[Saved data entries]
⁂

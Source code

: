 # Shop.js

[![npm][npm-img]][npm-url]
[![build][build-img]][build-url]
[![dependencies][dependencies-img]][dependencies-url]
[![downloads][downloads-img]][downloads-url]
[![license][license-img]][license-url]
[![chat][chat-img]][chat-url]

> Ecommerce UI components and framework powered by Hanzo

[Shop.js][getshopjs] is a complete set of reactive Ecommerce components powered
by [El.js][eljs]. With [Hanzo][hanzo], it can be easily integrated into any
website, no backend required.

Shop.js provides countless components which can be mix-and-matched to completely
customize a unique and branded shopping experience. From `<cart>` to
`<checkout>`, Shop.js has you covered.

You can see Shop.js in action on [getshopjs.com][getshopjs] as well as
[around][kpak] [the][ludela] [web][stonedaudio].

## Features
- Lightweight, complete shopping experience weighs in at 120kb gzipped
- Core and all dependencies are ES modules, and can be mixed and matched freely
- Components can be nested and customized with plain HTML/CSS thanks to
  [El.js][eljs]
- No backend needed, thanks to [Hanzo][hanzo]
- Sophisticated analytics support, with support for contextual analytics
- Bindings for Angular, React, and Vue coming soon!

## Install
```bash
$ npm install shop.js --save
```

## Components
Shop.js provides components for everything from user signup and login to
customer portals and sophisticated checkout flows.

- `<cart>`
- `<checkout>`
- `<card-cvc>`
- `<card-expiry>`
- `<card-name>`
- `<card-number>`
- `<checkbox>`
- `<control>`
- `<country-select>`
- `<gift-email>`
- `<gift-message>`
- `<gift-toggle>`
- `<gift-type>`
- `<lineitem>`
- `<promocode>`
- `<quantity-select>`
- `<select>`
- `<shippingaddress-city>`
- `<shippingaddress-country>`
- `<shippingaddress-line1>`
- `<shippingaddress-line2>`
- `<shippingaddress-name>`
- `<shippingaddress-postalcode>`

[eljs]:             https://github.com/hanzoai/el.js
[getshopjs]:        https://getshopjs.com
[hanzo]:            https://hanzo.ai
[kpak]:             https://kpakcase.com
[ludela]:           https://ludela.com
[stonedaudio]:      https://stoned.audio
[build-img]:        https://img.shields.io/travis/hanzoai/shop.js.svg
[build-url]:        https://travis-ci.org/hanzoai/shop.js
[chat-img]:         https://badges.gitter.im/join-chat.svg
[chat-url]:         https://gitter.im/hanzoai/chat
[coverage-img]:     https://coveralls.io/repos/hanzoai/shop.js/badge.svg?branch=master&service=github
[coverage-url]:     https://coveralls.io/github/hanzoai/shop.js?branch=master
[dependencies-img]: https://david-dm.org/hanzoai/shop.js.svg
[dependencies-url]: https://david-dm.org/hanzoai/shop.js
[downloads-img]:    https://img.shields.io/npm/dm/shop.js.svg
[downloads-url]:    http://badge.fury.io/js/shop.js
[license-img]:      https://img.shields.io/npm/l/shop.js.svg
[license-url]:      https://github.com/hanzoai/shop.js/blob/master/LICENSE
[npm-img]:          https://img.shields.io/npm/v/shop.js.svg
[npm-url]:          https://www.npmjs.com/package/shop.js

⁂

**AIM OF THE TASK:** Copy every line in the records above that contains the word "cart".

**EXERCISE RESPONSE:**
customize a unique and branded shopping experience. From `<cart>` to
- `<cart>`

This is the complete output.